True to the Gothic tradition, this is a book about a young woman visiting a strange house. Alyssa Lockhart is an impulsive 19-year-old American heiress who, after one particularly outrageous prank, is packed off by her embarrassed family to visit the Trevells, distant relations in Cornwall. The visit is ill-timed: Alistair Trevell, Lord Penridge, recently died of food poisoning, and the family is still in mourning. In spite of this, Alyssa is warmly welcomed by the widowed Lady Penridge, and somewhat less warmly by the new lord, the dark and compelling Harris Trevell.
It soon becomes clear that all is not well at Penridge House. Rumors abound that the previous Lord Penridge was poisoned by Harris. More immediately, Alyssa must deal with the spiteful attentions of ten-year-old Meggie Trevell, who will stop at nothing to make Alyssa go away.
True to its Gothic antecedents, this book is told entirely in Alyssa’s point of view, although she is not the narrator. We never get a glimpse inside Harris’ head, which succeeds in making him a complete man of mystery. Alyssa is an engaging heroine who, refreshingly, really acts like a 19-year-old. She is intelligent and brave, but also disarmingly insecure and incurably curious. She snoops about Penridge in a truly unladylike manner, but since she’s portrayed as a very young woman it’s easy to forgive her. Her relationship with the handsome and enigmatic Harris, nine years her elder and her acting guardian, bears all the earmarks of a sizzling adolescent crush. One of the things I enjoyed about this novel is the depiction of how Alyssa matures, and how her infatuation with Harris changes and becomes more of a relationship between equals.
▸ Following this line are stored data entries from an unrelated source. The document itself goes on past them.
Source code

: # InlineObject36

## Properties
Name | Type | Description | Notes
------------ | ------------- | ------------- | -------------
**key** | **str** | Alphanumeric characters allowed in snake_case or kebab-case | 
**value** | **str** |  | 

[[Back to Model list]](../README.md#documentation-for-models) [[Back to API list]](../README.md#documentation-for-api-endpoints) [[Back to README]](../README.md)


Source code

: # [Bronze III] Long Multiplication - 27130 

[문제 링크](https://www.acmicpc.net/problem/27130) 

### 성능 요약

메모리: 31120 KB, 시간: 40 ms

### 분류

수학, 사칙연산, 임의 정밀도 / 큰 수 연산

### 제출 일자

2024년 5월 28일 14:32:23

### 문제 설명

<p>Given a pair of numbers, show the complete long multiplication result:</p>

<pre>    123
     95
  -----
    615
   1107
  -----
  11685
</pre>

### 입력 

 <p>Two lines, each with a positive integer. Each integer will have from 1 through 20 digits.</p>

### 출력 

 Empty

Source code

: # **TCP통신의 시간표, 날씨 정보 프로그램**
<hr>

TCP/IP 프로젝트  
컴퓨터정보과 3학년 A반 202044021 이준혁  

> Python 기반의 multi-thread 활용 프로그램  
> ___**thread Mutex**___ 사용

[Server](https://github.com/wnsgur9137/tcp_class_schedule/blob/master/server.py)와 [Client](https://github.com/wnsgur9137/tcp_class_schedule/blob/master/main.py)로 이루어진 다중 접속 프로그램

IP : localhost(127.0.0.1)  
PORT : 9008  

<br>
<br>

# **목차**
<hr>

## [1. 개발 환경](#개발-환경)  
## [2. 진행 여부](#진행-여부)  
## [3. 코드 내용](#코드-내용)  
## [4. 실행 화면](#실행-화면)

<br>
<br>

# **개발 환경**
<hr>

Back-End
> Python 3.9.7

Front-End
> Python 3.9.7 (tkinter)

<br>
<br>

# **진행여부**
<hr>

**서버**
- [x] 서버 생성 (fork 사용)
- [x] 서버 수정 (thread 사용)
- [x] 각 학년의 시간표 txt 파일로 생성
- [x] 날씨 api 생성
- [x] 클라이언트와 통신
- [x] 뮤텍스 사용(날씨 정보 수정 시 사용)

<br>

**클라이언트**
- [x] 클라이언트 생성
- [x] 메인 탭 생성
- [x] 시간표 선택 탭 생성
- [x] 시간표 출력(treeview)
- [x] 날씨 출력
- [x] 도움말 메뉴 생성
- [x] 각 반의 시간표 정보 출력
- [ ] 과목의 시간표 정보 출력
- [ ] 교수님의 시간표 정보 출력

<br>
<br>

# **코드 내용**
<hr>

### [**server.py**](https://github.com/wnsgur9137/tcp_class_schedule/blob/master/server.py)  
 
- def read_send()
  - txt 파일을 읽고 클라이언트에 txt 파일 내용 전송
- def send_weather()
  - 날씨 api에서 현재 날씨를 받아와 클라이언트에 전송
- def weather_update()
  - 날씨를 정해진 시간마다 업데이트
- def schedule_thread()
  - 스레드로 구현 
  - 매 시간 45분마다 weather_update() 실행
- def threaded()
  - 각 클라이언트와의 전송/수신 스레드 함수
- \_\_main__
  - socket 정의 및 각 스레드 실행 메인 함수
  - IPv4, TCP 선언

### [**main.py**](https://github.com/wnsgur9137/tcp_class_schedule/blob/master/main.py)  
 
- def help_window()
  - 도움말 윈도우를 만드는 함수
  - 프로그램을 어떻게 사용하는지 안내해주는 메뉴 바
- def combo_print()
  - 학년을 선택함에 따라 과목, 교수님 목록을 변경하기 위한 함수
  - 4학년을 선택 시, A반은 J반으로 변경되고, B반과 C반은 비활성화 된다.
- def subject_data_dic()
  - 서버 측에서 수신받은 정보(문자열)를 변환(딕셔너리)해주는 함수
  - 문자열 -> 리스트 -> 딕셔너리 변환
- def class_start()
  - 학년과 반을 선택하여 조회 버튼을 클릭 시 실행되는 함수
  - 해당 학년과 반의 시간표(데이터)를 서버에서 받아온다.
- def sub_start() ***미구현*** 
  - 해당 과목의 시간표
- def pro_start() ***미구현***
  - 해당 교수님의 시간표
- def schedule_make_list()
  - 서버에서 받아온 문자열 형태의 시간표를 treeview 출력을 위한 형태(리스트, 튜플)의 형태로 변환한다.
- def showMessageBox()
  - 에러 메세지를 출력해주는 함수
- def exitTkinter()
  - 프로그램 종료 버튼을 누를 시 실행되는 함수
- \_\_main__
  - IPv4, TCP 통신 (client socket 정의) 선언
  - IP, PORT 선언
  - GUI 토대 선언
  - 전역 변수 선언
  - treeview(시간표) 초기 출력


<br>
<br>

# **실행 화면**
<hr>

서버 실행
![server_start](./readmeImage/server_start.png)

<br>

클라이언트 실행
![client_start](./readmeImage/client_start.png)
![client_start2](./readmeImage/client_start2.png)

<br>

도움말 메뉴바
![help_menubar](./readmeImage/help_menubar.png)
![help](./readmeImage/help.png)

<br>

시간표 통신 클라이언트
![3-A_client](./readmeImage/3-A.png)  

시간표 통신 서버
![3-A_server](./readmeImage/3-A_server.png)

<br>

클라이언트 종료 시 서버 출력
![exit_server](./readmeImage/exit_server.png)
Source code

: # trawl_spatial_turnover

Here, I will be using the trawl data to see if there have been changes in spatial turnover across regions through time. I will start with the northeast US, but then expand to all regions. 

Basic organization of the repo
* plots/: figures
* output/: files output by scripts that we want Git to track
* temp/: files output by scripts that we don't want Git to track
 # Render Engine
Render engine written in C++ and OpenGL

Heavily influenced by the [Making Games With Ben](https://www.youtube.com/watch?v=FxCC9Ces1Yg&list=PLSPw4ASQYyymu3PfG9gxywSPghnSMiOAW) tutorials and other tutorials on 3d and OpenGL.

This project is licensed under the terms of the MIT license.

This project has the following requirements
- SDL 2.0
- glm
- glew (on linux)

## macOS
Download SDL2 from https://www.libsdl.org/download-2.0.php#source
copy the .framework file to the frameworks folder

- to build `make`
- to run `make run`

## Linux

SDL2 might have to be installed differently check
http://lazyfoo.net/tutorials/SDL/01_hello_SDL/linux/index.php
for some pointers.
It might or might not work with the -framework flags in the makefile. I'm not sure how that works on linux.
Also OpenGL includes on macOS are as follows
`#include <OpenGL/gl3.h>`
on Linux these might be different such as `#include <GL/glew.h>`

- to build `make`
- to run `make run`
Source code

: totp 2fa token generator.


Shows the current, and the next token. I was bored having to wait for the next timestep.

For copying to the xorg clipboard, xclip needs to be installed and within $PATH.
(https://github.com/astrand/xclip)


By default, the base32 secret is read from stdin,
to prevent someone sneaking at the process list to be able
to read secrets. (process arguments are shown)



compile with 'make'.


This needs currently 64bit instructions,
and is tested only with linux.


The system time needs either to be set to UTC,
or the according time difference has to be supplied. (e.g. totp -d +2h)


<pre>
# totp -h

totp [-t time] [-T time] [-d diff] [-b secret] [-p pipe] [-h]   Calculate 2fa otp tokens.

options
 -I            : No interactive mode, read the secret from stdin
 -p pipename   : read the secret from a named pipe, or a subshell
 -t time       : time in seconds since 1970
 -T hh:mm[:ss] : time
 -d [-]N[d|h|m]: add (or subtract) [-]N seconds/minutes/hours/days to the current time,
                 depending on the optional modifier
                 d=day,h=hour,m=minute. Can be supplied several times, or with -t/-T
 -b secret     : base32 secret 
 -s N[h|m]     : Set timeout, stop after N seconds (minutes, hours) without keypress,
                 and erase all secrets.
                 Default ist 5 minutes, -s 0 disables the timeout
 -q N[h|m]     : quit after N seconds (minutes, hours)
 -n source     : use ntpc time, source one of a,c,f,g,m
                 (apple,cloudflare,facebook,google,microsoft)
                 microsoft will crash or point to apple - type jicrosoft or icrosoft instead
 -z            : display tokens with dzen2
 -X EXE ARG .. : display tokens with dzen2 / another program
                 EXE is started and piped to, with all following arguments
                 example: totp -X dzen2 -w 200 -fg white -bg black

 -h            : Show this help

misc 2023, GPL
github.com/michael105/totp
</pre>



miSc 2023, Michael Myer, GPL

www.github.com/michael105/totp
The book has its problems, however. The mystery takes up most of the book, leaving the romance in the shade. This is too bad, since it takes but a moment’s thought to figure out whodunit, and why, and how. The hero must be an enigma for plot reasons, but some of his actions are frustratingly hard to understand; we never really get to know him. And though I liked Alyssa, I must admit that she suffers from at least two very severe TSTL moments, both occurring at the end of the book, giving me the impression that the author was trying to drum up tension at the expense of the heroine’s intelligence.
Silk and Secrets isn’t perfect, and if you like your historicals to be emotionally vibrant dramas it’s probably not the best bet for you. But if you enjoy all those old Gothic stories about a mysterious man, an innocent woman, and a house, you should find Silk and Secrets to be a perfect, cozy read.